§ Aim of the exercise
Each line from the opening of the records that follow to the line with "##### Member organisations" needs to be written out exactly. Add nothing.

§ Provided data
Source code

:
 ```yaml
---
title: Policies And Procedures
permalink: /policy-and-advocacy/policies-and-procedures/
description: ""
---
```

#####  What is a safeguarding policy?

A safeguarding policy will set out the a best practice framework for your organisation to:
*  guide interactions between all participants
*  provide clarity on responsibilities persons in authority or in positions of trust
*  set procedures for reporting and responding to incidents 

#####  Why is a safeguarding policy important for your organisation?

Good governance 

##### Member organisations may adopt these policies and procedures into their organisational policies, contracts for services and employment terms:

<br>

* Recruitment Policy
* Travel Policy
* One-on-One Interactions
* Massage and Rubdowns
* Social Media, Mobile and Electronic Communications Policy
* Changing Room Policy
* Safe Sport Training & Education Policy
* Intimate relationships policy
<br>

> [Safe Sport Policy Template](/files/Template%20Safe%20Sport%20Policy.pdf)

§ Exercise result
Source code

:
 ```yaml
---
title: Policies And Procedures
permalink: /policy-and-advocacy/policies-and-procedures/
description: ""
---
```

#####  What is a safeguarding policy?

A safeguarding policy will set out the a best practice framework for your organisation to:
*  guide interactions between all participants
*  provide clarity on responsibilities persons in authority or in positions of trust
*  set procedures for reporting and responding to incidents 

#####  Why is a safeguarding policy important for your organisation?

Good governance 

##### Member organisations may adopt these policies and procedures into their organisational policies, contracts for services and employment terms:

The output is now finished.